• What to produce: Your answer is the lines below, exactly, from the one that contains "Phone Pattern Lock</u></a></li>" through the one that contains "Vivo X100 Device</u></a></li>", both included.

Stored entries
════════════════════

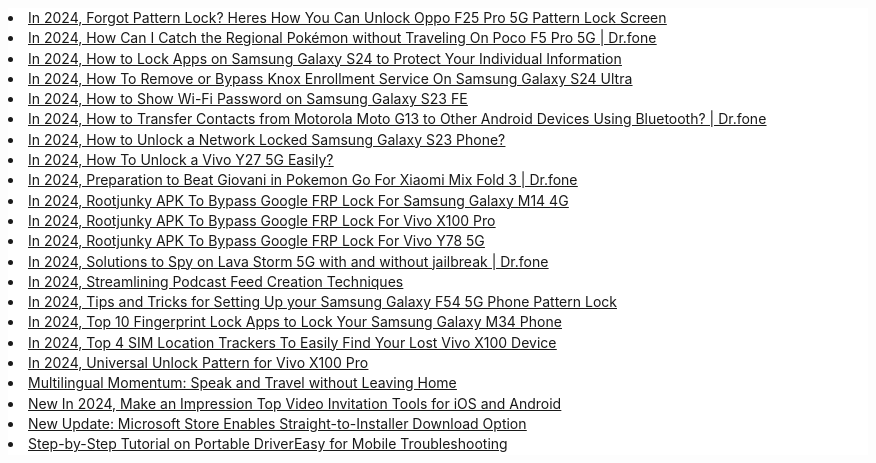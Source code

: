 <li><a href="https://android-unlock.techidaily.com/in-2024-forgot-pattern-lock-heres-how-you-can-unlock-oppo-f25-pro-5g-pattern-lock-screen-by-drfone-android/"><u>In 2024, Forgot Pattern Lock? Heres How You Can Unlock Oppo F25 Pro 5G Pattern Lock Screen</u></a></li>
<li><a href="https://pokemon-go-android.techidaily.com/in-2024-how-can-i-catch-the-regional-pokemon-without-traveling-on-poco-f5-pro-5g-drfone-by-drfone-virtual-android/"><u>In 2024, How Can I Catch the Regional Pokémon without Traveling On Poco F5 Pro 5G | Dr.fone</u></a></li>
<li><a href="https://android-unlock.techidaily.com/in-2024-how-to-lock-apps-on-samsung-galaxy-s24-to-protect-your-individual-information-by-drfone-android/"><u>In 2024, How to Lock Apps on Samsung Galaxy S24 to Protect Your Individual Information</u></a></li>
<li><a href="https://android-unlock.techidaily.com/in-2024-how-to-remove-or-bypass-knox-enrollment-service-on-samsung-galaxy-s24-ultra-by-drfone-android/"><u>In 2024, How To Remove or Bypass Knox Enrollment Service On Samsung Galaxy S24 Ultra</u></a></li>
<li><a href="https://android-unlock.techidaily.com/in-2024-how-to-show-wi-fi-password-on-samsung-galaxy-s23-fe-by-drfone-android/"><u>In 2024, How to Show Wi-Fi Password on Samsung Galaxy S23 FE</u></a></li>
<li><a href="https://android-transfer.techidaily.com/in-2024-how-to-transfer-contacts-from-motorola-moto-g13-to-other-android-devices-using-bluetooth-drfone-by-drfone-transfer-from-android-transfer-from-android/"><u>In 2024, How to Transfer Contacts from Motorola Moto G13 to Other Android Devices Using Bluetooth? | Dr.fone</u></a></li>
<li><a href="https://android-unlock.techidaily.com/in-2024-how-to-unlock-a-network-locked-samsung-galaxy-s23-phone-by-drfone-android/"><u>In 2024, How to Unlock a Network Locked Samsung Galaxy S23 Phone?</u></a></li>
<li><a href="https://android-unlock.techidaily.com/in-2024-how-to-unlock-a-vivo-y27-5g-easily-by-drfone-android/"><u>In 2024, How To Unlock a Vivo Y27 5G Easily?</u></a></li>
<li><a href="https://android-pokemon-go.techidaily.com/in-2024-preparation-to-beat-giovani-in-pokemon-go-for-xiaomi-mix-fold-3-drfone-by-drfone-virtual-android/"><u>In 2024, Preparation to Beat Giovani in Pokemon Go For Xiaomi Mix Fold 3 | Dr.fone</u></a></li>
<li><a href="https://android-unlock.techidaily.com/in-2024-rootjunky-apk-to-bypass-google-frp-lock-for-samsung-galaxy-m14-4g-by-drfone-android/"><u>In 2024, Rootjunky APK To Bypass Google FRP Lock For Samsung Galaxy M14 4G</u></a></li>
<li><a href="https://android-unlock.techidaily.com/in-2024-rootjunky-apk-to-bypass-google-frp-lock-for-vivo-x100-pro-by-drfone-android/"><u>In 2024, Rootjunky APK To Bypass Google FRP Lock For Vivo X100 Pro</u></a></li>
<li><a href="https://android-unlock.techidaily.com/in-2024-rootjunky-apk-to-bypass-google-frp-lock-for-vivo-y78-5g-by-drfone-android/"><u>In 2024, Rootjunky APK To Bypass Google FRP Lock For Vivo Y78 5G</u></a></li>
<li><a href="https://android-location-track.techidaily.com/in-2024-solutions-to-spy-on-lava-storm-5g-with-and-without-jailbreak-drfone-by-drfone-virtual-android/"><u>In 2024, Solutions to Spy on Lava Storm 5G with and without jailbreak | Dr.fone</u></a></li>
<li><a href="https://vp-tips.techidaily.com/in-2024-streamlining-podcast-feed-creation-techniques/"><u>In 2024, Streamlining Podcast Feed Creation Techniques</u></a></li>
<li><a href="https://android-unlock.techidaily.com/in-2024-tips-and-tricks-for-setting-up-your-samsung-galaxy-f54-5g-phone-pattern-lock-by-drfone-android/"><u>In 2024, Tips and Tricks for Setting Up your Samsung Galaxy F54 5G Phone Pattern Lock</u></a></li>
<li><a href="https://android-unlock.techidaily.com/in-2024-top-10-fingerprint-lock-apps-to-lock-your-samsung-galaxy-m34-phone-by-drfone-android/"><u>In 2024, Top 10 Fingerprint Lock Apps to Lock Your Samsung Galaxy M34 Phone</u></a></li>
<li><a href="https://android-unlock.techidaily.com/in-2024-top-4-sim-location-trackers-to-easily-find-your-lost-vivo-x100-device-by-drfone-android/"><u>In 2024, Top 4 SIM Location Trackers To Easily Find Your Lost Vivo X100 Device</u></a></li>
<li><a href="https://android-unlock.techidaily.com/in-2024-universal-unlock-pattern-for-vivo-x100-pro-by-drfone-android/"><u>In 2024, Universal Unlock Pattern for Vivo X100 Pro</u></a></li>
<li><a href="https://mondly-stories.techidaily.com/multilingual-momentum-speak-and-travel-without-leaving-home/"><u>Multilingual Momentum: Speak and Travel without Leaving Home</u></a></li>
<li><a href="https://ai-video-apps.techidaily.com/new-in-2024-make-an-impression-top-video-invitation-tools-for-ios-and-android/"><u>New In 2024, Make an Impression Top Video Invitation Tools for iOS and Android</u></a></li>
<li><a href="https://some-skills.techidaily.com/new-update-microsoft-store-enables-straight-to-installer-download-option/"><u>New Update: Microsoft Store Enables Straight-to-Installer Download Option</u></a></li>
<li><a href="https://win-solutions.techidaily.com/step-by-step-tutorial-on-portable-drivereasy-for-mobile-troubleshooting/"><u>Step-by-Step Tutorial on Portable DriverEasy for Mobile Troubleshooting</u></a></li>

════════════════════

• The completed task:
<li><a href="https://android-unlock.techidaily.com/in-2024-tips-and-tricks-for-setting-up-your-samsung-galaxy-f54-5g-phone-pattern-lock-by-drfone-android/"><u>In 2024, Tips and Tricks for Setting Up your Samsung Galaxy F54 5G Phone Pattern Lock</u></a></li>
<li><a href="https://android-unlock.techidaily.com/in-2024-top-10-fingerprint-lock-apps-to-lock-your-samsung-galaxy-m34-phone-by-drfone-android/"><u>In 2024, Top 10 Fingerprint Lock Apps to Lock Your Samsung Galaxy M34 Phone</u></a></li>
<li><a href="https://android-unlock.techidaily.com/in-2024-top-4-sim-location-trackers-to-easily-find-your-lost-vivo-x100-device-by-drfone-android/"><u>In 2024, Top 4 SIM Location Trackers To Easily Find Your Lost Vivo X100 Device</u></a></li>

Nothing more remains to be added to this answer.